В один миг мой карточный мир свалился мне на голову, и мне даже не хочется что-то предпринимать. Леша предложил мне пять тысяч рублей, чтобы нанять машину до другого города, но я не взяла. Я попросил остановить мне на «Войнова», больше мне некуда пойти. Я поблагодарила Лешку за помощь и отпустила. Сама направилась к Марининому дому, надеясь, что ее мать меня впустит. Моей надежды дома не оказалось, и я, как неприкаянная душа, опять брожу возле этого подъезда. Похоже, так будет вечно, даже если умру, а при таком раскладе все скоро завершиться.
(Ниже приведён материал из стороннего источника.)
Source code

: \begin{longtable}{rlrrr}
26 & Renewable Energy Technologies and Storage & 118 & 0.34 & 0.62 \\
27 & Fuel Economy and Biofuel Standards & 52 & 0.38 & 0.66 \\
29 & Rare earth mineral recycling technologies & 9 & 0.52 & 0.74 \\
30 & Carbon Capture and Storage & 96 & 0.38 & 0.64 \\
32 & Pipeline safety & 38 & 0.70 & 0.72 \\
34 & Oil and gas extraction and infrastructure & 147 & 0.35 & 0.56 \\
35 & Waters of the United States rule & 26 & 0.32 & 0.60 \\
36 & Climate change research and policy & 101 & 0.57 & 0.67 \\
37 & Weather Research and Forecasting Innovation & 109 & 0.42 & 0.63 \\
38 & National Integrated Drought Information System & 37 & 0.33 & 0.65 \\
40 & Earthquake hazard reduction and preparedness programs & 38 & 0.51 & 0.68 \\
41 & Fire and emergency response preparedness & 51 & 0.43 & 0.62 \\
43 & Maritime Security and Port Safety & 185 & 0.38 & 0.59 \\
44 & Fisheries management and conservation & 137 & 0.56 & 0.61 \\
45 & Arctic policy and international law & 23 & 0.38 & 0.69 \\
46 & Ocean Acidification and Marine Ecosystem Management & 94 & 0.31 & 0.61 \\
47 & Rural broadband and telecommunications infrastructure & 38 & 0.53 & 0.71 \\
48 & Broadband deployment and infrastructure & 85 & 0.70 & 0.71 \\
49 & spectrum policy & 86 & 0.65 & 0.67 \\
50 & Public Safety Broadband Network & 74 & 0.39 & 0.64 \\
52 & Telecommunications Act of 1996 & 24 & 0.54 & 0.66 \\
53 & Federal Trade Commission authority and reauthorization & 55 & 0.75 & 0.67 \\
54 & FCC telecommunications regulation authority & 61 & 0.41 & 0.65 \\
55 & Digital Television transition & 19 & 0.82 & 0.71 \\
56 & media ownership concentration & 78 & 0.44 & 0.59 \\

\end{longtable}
Я знала, что доиграюсь, но не думала, что так скоро. Мне некуда податься, и нет выхода. Снова мысли о смерти в новогоднюю ночь. Где-то мы уже это проходили. Только на этот раз смерть –единственный выход из ситуации, в которую я себя загнала. А может, я уже мертва, поэтому и не боюсь ее? Вопреки всем законам физики, я все еще хожу по земле после падения с высотки. Ньютон, наверняка, перевернулся в гробу.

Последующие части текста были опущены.